In contrast, relatively little is known about the dynamics and molecular cues that direct neutrophil navigation through the interstitial space toward a focus of damaged tissue. Recent intravital imaging studies including infection models in the skin, lymph nodes, and lungs have bestowed us with first clues as to how neutrophils behave in the extravascular space in vivo (Chtanova et al., 2008; Peters et al., 2008; Graham et al., 2009; Kreisel et al., 2010). These studies have shown that neutrophils rapidly accumulate at sites of pathogen deposition. There, they form small, transient, or larger, more persistent “swarms” with some neutrophils containing pathogens.
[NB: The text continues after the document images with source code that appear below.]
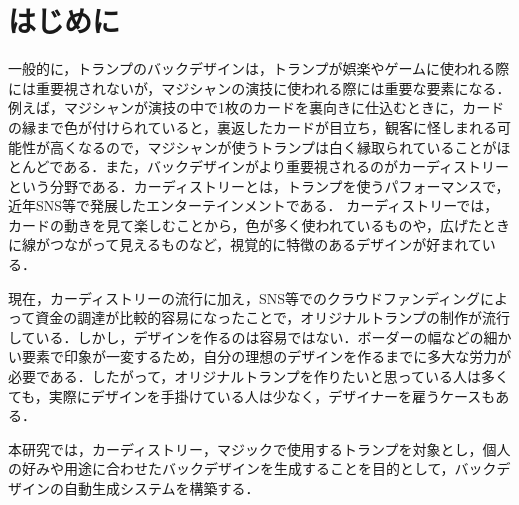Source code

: \chapter{はじめに}
\label{0101}
一般的に，トランプのバックデザインは，トランプが娯楽やゲームに使われる際には重要視されないが，マジシャンの演技に使われる際には重要な要素になる．例えば，マジシャンが演技の中で1枚のカードを裏向きに仕込むときに，カードの縁まで色が付けられていると，裏返したカードが目立ち，観客に怪しまれる可能性が高くなるので，マジシャンが使うトランプは白く縁取られていることがほとんどである．また，バックデザインがより重要視されるのがカーディストリーという分野である．カーディストリーとは，トランプを使うパフォーマンスで，近年SNS等で発展したエンターテインメントである． カーディストリーでは，カードの動きを見て楽しむことから，色が多く使われているものや，広げたときに線がつながって見えるものなど，視覚的に特徴のあるデザインが好まれている．

現在，カーディストリーの流行に加え，SNS等でのクラウドファンディングによって資金の調達が比較的容易になったことで，オリジナルトランプの制作が流行している．しかし，デザインを作るのは容易ではない．ボーダーの幅などの細かい要素で印象が一変するため，自分の理想のデザインを作るまでに多大な労力が必要である．したがって，オリジナルトランプを作りたいと思っている人は多くても，実際にデザインを手掛けている人は少なく，デザイナーを雇うケースもある．

本研究では，カーディストリー，マジックで使用するトランプを対象とし，個人の好みや用途に合わせたバックデザインを生成することを目的として，バックデザインの自動生成システムを構築する．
These findings suggest that specific guidance cues for neutrophils must be established within injured tissues that facilitate their prompt attraction to a focus of stressed or damaged cells. Indeed, a recent study using in vivo confocal microscopy following sterile liver injury has unraveled several molecular pathways involved in neutrophil sensing of necrotic cells, including intravascular chemokine gradients and formyl-peptide signals released by necrotic cells (McDonald et al., 2010). Another study showed that neutrophil cluster formation during lung injury depends on monocytes (Kreisel et al. 2010). However, the definition of the precise cascade of events and molecular cues that guide neutrophils through the extravascular space within peripheral tissues such as the dermis requires further experimentation.